Even if it's tiny there's no point trying to fix it using any gimmick type chemicals as they don't work. Get it done properly... Wire wheel on a grinder to take the area back to bare metal , feather out the area with 320, skim of filler if necessary and prime and paint.


----------



## Tintin (Sep 3, 2006)

The bit you see if often just the start. You need to remove the trim and carefully poke about a bit. If you have a Dremmel they are good at removing rust or paint in a small area without taking off too much. Use masking tape up to the edge of the rust spot and carefully remove the rust. Bilt Hamber deox gel will remove pitted rust, though it may take a few goes. Then fill, prime and top coat as recommended above. There is usually more rust than first appears, so it could be a bigger job than you think.


----------



## Ian 1971 (May 6, 2014)

*Scoobycarl*



Scoobycarl said:


> Im in sheldon if thats any good be glad to have a look for you bud


Wow! Where about in Sheldon? Are you a car sprayer/repairer then? Very interested,have just noticed some c*** has scratched my front bumper too! Took it right down to the black plastic  right on one of the edged of the bumper too!

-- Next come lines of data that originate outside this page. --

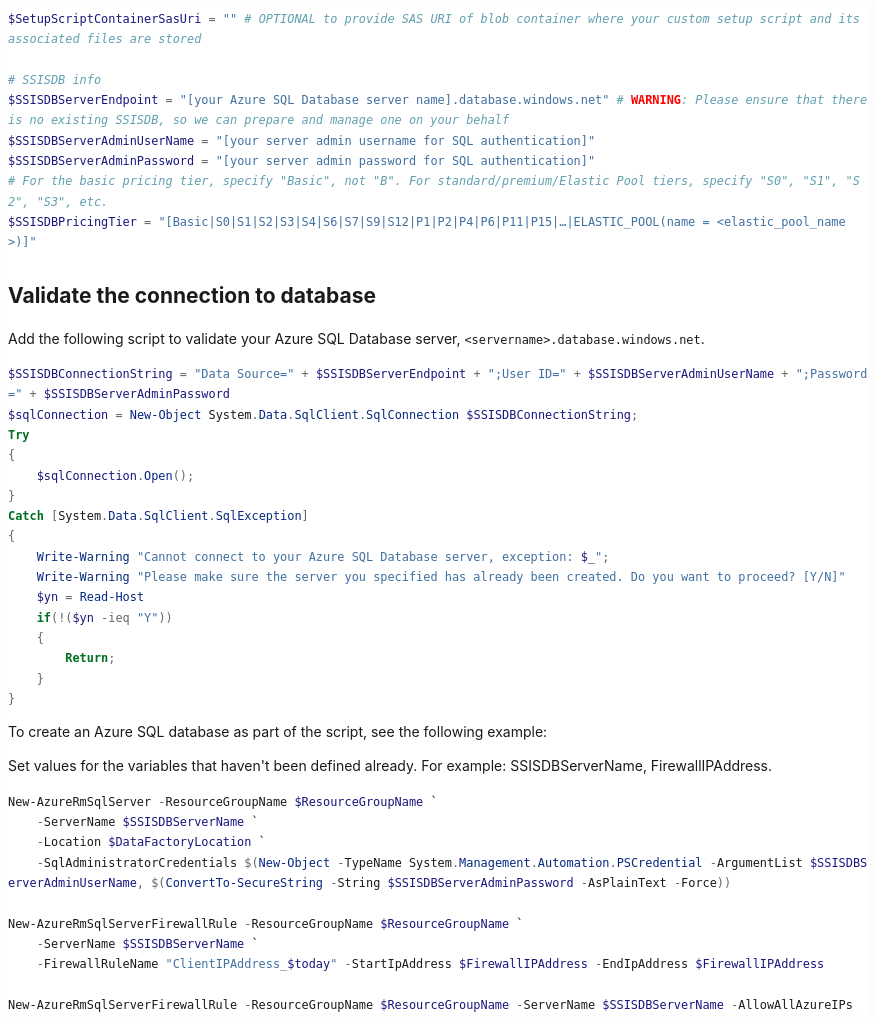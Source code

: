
 ```powershell
$SetupScriptContainerSasUri = "" # OPTIONAL to provide SAS URI of blob container where your custom setup script and its associated files are stored

# SSISDB info
$SSISDBServerEndpoint = "[your Azure SQL Database server name].database.windows.net" # WARNING: Please ensure that there is no existing SSISDB, so we can prepare and manage one on your behalf    
$SSISDBServerAdminUserName = "[your server admin username for SQL authentication]"
$SSISDBServerAdminPassword = "[your server admin password for SQL authentication]"
# For the basic pricing tier, specify "Basic", not "B". For standard/premium/Elastic Pool tiers, specify "S0", "S1", "S2", "S3", etc.
$SSISDBPricingTier = "[Basic|S0|S1|S2|S3|S4|S6|S7|S9|S12|P1|P2|P4|P6|P11|P15|…|ELASTIC_POOL(name = <elastic_pool_name>)]"
```

## Validate the connection to database
Add the following script to validate your Azure SQL Database server, `<servername>.database.windows.net`. 

```powershell
$SSISDBConnectionString = "Data Source=" + $SSISDBServerEndpoint + ";User ID=" + $SSISDBServerAdminUserName + ";Password=" + $SSISDBServerAdminPassword    
$sqlConnection = New-Object System.Data.SqlClient.SqlConnection $SSISDBConnectionString;
Try
{
    $sqlConnection.Open();
}
Catch [System.Data.SqlClient.SqlException]
{
    Write-Warning "Cannot connect to your Azure SQL Database server, exception: $_";
    Write-Warning "Please make sure the server you specified has already been created. Do you want to proceed? [Y/N]"
    $yn = Read-Host
    if(!($yn -ieq "Y"))
    {
        Return;
    } 
}
```

To create an Azure SQL database as part of the script, see the following example: 

Set values for the variables that haven't been defined already. For example: SSISDBServerName, FirewallIPAddress. 

```powershell
New-AzureRmSqlServer -ResourceGroupName $ResourceGroupName `
    -ServerName $SSISDBServerName `
    -Location $DataFactoryLocation `
    -SqlAdministratorCredentials $(New-Object -TypeName System.Management.Automation.PSCredential -ArgumentList $SSISDBServerAdminUserName, $(ConvertTo-SecureString -String $SSISDBServerAdminPassword -AsPlainText -Force))    

New-AzureRmSqlServerFirewallRule -ResourceGroupName $ResourceGroupName `
    -ServerName $SSISDBServerName `
    -FirewallRuleName "ClientIPAddress_$today" -StartIpAddress $FirewallIPAddress -EndIpAddress $FirewallIPAddress

New-AzureRmSqlServerFirewallRule -ResourceGroupName $ResourceGroupName -ServerName $SSISDBServerName -AllowAllAzureIPs
```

I'm not far from the wheat sheaf A45 cov Rd pal!! Let me know where your workshop is, I may pop in?


----------



## Scoobycarl (Aug 13, 2011)

Well if i said we are on sheaf lane just past plume tyres would that be close enough ha ha ha,
Give us a call tomorow be happy to have a look mate number is 0121 742 8411 ask for carl mate


----------



## Ian 1971 (May 6, 2014)

Scoobycarl said:


> Well if i said we are on sheaf lane just past plume tyres would that be close enough ha ha ha,
> Give us a call tomorow be happy to have a look mate number is 0121 742 8411 ask for carl mate


**** a brick! My pal went to you last year with his wife's black fiesta, you did a great job!! I will pop in an see you, I only live by the old stirrup cup pub!


----------



## mr paint (Jul 11, 2009)

Do you notice in uk we use Pubs for reference lol


----------



## Ian 1971 (May 6, 2014)

mr paint said:


> Do you notice in uk we use Pubs for reference lol


Lol! True though.....


----------



## Scoobycarl (Aug 13, 2011)

Ian 1971 said:


> **** a brick! My pal went to you last year with his wife's black fiesta, you did a great job!! I will pop in an see you, I only live by the old stirrup cup pub!


No way ! 
Must have been a fluke that fiesta bud ha ha ha ha :tumbleweed:
Yea no worries mate pop in anytime but im off this saturday :thumb:


----------



## Ian 1971 (May 6, 2014)

*location and name*

Hi. Are you in the unit down that driveway where dentcraft( I think that's what it's called) is? I was gonna pop in on my way home from work. I do 6-2 at jag. ? What's the name of your place


----------



## Scoobycarl (Aug 13, 2011)

Its carsmetics next to dent craft yes mate,dont suppose you know a lad called sage at the jag ? I know its a big place but still ? Lol


----------



## Ian 1971 (May 6, 2014)

Scoobycarl said:


> Its carsmetics next to dent craft yes mate,dont suppose you know a lad called sage at the jag ? I know its a big place but still ? Lol


Sorry pal but I don't know him. I work for DHL at the jag, I don't actually work for jag( wishful thinking)


----------



## Scoobycarl (Aug 13, 2011)

Cool mate my brothers just got in at landrover about 6 months ago and loves it but its not for me i dont think lol


----------



## Ian 1971 (May 6, 2014)

Scoobycarl said:


> Cool mate my brothers just got in at landrover about 6 months ago and loves it but its not for me i dont think lol


Cars booked in at seat star city pal, 12:30 fri, hopefully they will sort out. Issues with sill trim. Then I may be coming back for u to sort door and bumper for me!


----------



## Scoobycarl (Aug 13, 2011)

No problem mate its obviously catching door as it shouldnt have a rust issue there mate 
If its under warranty bud then tell them you want reimburst for paint work you get done ?
Either way just give us a shout mate,cheers


----------